The visit was funded by DTU and the IFD Science research project “Correcting the Cloud”, granted to Johan Rosenkilde and David’s superviser Clément Pernet.
13 Nov
2017
In a new preprint Peter Beelen and guest Ph.D. Maria Montanucci describe a new family of maximal curves. Maximal curves are algebraic curves defined over a finite field, having as many rational points as allowed by the famous Hasse-Weil bound. Such curves are of great interest by themselves, but are also the most obvious curves to choose when constructing algebraic-geometry (AG) codes.
Note that the depicted curves don’t have anything to do with the new maximal curves. The new curves are over a finite field and are therefore difficult to meaningfully depict graphically.
3 Oct
2017
The paper “Two-Point Codes for the Generalized GK curve” is accepted for publication in the prestigious IEEE Transactions of Information Theory. The paper investigates a recently discovered family of maximal curves and details how techniques developed by Peter Beelen can be used to find record-breaking error-correcting codes with these curves.

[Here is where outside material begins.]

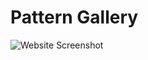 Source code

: # Pattern Gallery
![Website Screenshot](https://github.com/emily-reinhart/pattern-gallery/tree/master/screenshots/screencapture-with-likes.png)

The paper was very much a group effort: all four permanent members of the group as well as guest PhD student Élise Barelli featured as authors. The research started as part of our study group but quickly led to these new results.
1 Sep
2017
Peter Beelen and guest Ph.D. Maria Montanucci have solved a conjecture on the structure of Weierstrass semigroups for certain points on the Giulietti-Korchmaros maximal curve. This conjecture was posed in 2011 in the article Two-Point Coordinate Rings for GK-Curves, IEEE Trans. Inf. Theory 57(2), 593-600 by I. Duursma. Apart from proving the conjecture, Peter and Maria in fact determined the structure of the Weierstrass semigroup of any point on the GK curve. A preprint of these results is available here.
8 Aug
2017
Maria Montanucci a Ph.D. student in Mathematics at Università degli Studi della Basilicata (Potenza, Italy) who visited the algebra group 1 April – 31 May this year, just started the second part of her stay with the algebra group at DTU. This time she will be here from 1 August – 30 November. During her last stay she obtained interesting results on maximal curves and she will continue to work on this topic with members of the algebra group.
1 Aug
2017
Nurdagül Anbar, who previously has been a HCØrsted postdoc at DTU, will visit the algebra group in August. She will work on the construction of lattices from function fields. Lattices are for example used in lattice-based cryptography.
3 Jul
2017
Associate professor Alp Bassa from Bogazici University, Istanbul, will visit the algebra group this week. He will work with Peter Beelen on Drinfeld modular polynomials, which have applications in the theory of asymptotically good, recursively defined towers of function fields. Such towers in turn are used to produce excellent error-correcting codes.